My players just finished a mission and now want to fight back. Upon completing the mission, what effect do you think that that would have on the corporate clock? how much would it go down, if at all?
My players just finished a mission and now want to fight back.
My players just finished a mission and now want to fight back.
I’m about to write a section in the upcoming mission book about this. Ultimately, it’s a question about the tone of the game you want. Can you effectively fight the corporations?
It’s a question that came up in both games of the Sprawl I’ve played. So it’ll be nice to see some clarification. In both games we had to run missions against the corporation’s archive to erase us from the system. We never got to this point but decided even after erasing us from a corp system specific people at those corporations remembered us even if the corporate records of us were eliminated.
With the scale of corps in cyberpunk settings I dont think erasing yourself entirely from them should ever be an option. But certainly erasing some of your most recent deeds to try to reduce your rating might be feasible. But the risk of missions like that is failure even partial failure might raise your clock rating instead.
It also somewhat depends on why they want to retaliate?
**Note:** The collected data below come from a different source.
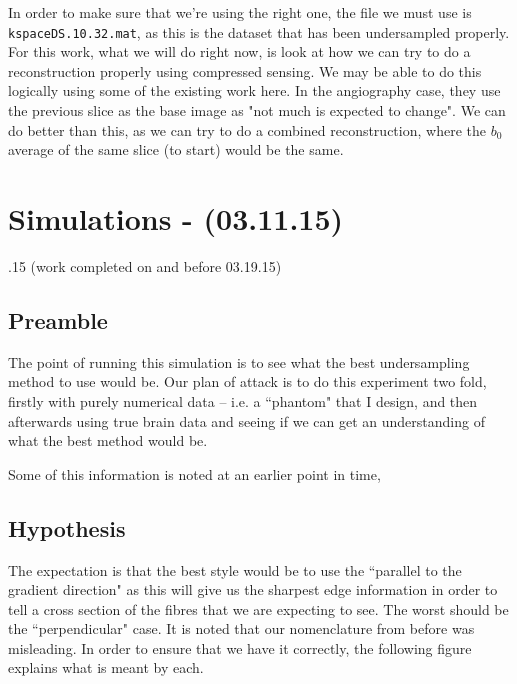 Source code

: \documentclass[11 pt]{article}
\let\oldsection\section
\renewcommand\section{\clearpage\newpage\oldsection}
\begin{document}
  In order to make sure that we're using the right one, the file we must use is \verb!kspaceDS.10.32.mat!, as this is the dataset that has been undersampled properly. For this work, what we will do right now, is look at how we can try to do a reconstruction properly using compressed sensing. We may be able to do this logically using some of the existing work here. In the angiography case, they use the previous slice as the base image as "not much is expected to change". We can do better than this, as we can try to do a combined reconstruction, where the $b_0$ average of the same slice (to start) would be the same. 

\section{Simulations - (03.11.15)}
.15 (work completed on and before 03.19.15)
  \subsection{Preamble}

  The point of running this simulation is to see what the best undersampling method to use would be. Our plan of attack is to do this experiment two fold, firstly with purely numerical data -- i.e. a ``phantom" that I design, and then afterwards using true brain data and seeing if we can get an understanding of what the best method would be. 
  
  Some of this information is noted at an earlier point in time, 

  \subsection{Hypothesis}

  The expectation is that the best style would be to use the ``parallel to the gradient direction" as this will give us the sharpest edge information in order to tell a cross section of the fibres that we are expecting to see. The worst should be the ``perpendicular" case. It is noted that our nomenclature from before was misleading. In order to ensure that we have it correctly, the following figure explains what is meant by each.
\end{document}
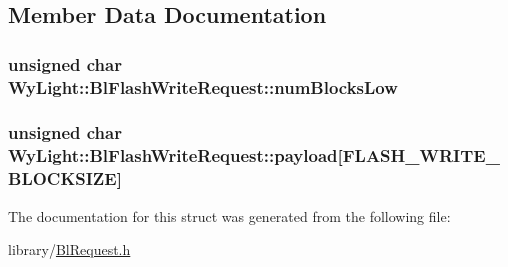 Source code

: \subsection{Member Data Documentation}
\hypertarget{struct_wy_light_1_1_bl_flash_write_request_a5a505e0a8efd8266cf248251a6f16d95}{
\subsubsection[{num\-Blocks\-Low}]{\setlength{\rightskip}{0pt plus 5cm}unsigned char Wy\-Light\-::\-Bl\-Flash\-Write\-Request\-::num\-Blocks\-Low}}\label{struct_wy_light_1_1_bl_flash_write_request_a5a505e0a8efd8266cf248251a6f16d95}
\hypertarget{struct_wy_light_1_1_bl_flash_write_request_a79a8eab1d1d25b3acd1639e31c70539f}{
\subsubsection[{payload}]{\setlength{\rightskip}{0pt plus 5cm}unsigned char Wy\-Light\-::\-Bl\-Flash\-Write\-Request\-::payload\mbox{[}{\bf F\-L\-A\-S\-H\-\_\-\-W\-R\-I\-T\-E\-\_\-\-B\-L\-O\-C\-K\-S\-I\-Z\-E}\mbox{]}}}\label{struct_wy_light_1_1_bl_flash_write_request_a79a8eab1d1d25b3acd1639e31c70539f}


The documentation for this struct was generated from the following file\-:\begin{DoxyCompactItemize}
\item 
library/\hyperlink{_bl_request_8h}{Bl\-Request.\-h}\end{DoxyCompactItemize}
Is it petty revenge for being screwed by a Johnson…than it should probabaly be an ugly hard mission that reminds them that in a cyberpunk world getting screwed is just part of the buisness.
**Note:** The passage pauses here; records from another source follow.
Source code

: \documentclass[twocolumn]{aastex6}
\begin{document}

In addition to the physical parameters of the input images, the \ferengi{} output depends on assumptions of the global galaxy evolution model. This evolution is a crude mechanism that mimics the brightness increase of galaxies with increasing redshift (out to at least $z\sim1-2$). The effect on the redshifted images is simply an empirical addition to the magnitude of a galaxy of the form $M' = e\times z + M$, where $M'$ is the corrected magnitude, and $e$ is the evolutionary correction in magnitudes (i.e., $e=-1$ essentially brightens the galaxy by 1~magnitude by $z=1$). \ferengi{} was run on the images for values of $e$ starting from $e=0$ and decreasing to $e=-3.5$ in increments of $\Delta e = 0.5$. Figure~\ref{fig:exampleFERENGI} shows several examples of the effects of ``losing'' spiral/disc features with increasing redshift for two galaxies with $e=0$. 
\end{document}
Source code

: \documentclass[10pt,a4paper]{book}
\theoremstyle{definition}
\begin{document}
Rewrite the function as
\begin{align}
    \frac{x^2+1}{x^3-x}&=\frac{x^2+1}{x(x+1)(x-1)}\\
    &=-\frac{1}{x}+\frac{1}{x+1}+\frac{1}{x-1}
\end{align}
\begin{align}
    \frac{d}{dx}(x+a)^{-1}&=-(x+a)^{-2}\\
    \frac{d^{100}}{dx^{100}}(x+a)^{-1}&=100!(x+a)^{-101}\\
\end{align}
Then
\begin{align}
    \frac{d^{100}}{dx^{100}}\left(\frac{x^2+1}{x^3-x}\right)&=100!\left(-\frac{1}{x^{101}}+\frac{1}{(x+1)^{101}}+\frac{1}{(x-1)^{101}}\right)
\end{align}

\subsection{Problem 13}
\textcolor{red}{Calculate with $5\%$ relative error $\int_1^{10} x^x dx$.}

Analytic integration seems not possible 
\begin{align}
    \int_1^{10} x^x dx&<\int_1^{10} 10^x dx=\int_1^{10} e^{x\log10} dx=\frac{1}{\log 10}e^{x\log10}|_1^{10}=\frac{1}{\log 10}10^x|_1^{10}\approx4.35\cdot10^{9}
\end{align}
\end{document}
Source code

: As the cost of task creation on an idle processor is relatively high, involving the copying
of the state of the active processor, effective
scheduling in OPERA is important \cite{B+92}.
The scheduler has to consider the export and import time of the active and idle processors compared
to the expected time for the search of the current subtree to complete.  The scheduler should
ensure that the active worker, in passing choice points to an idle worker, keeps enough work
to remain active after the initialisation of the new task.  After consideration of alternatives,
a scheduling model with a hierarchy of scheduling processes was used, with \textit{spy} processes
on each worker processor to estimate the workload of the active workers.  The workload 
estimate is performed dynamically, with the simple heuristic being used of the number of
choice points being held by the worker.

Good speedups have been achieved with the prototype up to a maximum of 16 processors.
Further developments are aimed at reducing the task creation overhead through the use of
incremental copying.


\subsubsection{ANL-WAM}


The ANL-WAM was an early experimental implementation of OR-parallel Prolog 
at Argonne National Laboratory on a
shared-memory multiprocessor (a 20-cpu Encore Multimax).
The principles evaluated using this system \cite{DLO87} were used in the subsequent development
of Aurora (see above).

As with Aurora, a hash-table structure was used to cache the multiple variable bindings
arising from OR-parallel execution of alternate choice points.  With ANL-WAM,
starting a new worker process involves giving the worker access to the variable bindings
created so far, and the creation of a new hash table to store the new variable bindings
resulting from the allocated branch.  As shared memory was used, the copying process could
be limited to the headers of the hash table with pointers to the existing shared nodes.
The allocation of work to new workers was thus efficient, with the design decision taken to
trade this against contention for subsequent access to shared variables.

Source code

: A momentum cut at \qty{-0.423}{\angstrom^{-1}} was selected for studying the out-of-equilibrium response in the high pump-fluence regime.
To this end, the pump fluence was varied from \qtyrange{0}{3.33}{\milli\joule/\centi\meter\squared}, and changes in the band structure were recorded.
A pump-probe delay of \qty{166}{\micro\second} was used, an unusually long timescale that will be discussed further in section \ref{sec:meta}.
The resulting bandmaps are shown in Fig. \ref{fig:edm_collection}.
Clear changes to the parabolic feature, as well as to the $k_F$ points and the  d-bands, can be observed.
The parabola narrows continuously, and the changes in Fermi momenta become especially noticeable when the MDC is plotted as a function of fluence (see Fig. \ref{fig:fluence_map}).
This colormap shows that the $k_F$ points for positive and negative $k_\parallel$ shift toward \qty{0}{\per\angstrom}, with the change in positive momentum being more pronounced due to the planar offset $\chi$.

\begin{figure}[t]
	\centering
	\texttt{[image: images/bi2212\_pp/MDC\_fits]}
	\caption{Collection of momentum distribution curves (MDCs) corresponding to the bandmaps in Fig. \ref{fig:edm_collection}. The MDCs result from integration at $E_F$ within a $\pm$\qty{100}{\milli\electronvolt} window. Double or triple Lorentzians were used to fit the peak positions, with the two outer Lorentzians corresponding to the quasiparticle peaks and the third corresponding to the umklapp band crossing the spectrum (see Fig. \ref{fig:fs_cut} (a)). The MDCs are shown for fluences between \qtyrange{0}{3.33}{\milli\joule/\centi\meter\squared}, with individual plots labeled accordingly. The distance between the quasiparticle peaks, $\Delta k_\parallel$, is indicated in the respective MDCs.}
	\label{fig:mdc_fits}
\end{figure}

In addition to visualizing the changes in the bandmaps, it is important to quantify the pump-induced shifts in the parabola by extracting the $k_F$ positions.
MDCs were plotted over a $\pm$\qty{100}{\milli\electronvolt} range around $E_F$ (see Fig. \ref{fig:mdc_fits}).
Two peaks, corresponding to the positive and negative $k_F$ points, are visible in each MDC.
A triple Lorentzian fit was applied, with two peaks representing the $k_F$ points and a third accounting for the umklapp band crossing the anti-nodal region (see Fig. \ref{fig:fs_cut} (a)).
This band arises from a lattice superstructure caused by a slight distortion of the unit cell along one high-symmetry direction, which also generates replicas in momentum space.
If they did something awful specifically…then its about considering how you fight the man, and what your trying to prevent…and how your going to make it financially viable.
I think of corporations in The Sprawl as being massive, unstoppable behemoths. From the players’ perspective this has advantages and disadvantages.
Advantage: they can play both sides without worrying about it blowing back on them too hard. Their contact in Amazon Transportation doesn’t care that they showed up on Amazon TV blowing up Amazon Entertainment sets and running off with their cyborg stars; that’s not her department. As long as it doesn’t blow back on her, it’s not a problem. Of course, it blowing back on her can be a great mission prompt…
Disadvantage: whether you wipe out data, kill/blackmail/threaten everyone who knows you exist, or just vanish from the face of the earth, there’s always someone or some database or some cloud processing unit in the corporation that’s going to remember you, and eventually come after you.
Anyways, this is a long way of saying — I dunno, about 3-4 segments? From a pacing perspective your players want a break from that corporation chasing after them, and you also want a chance to push forward some different threats.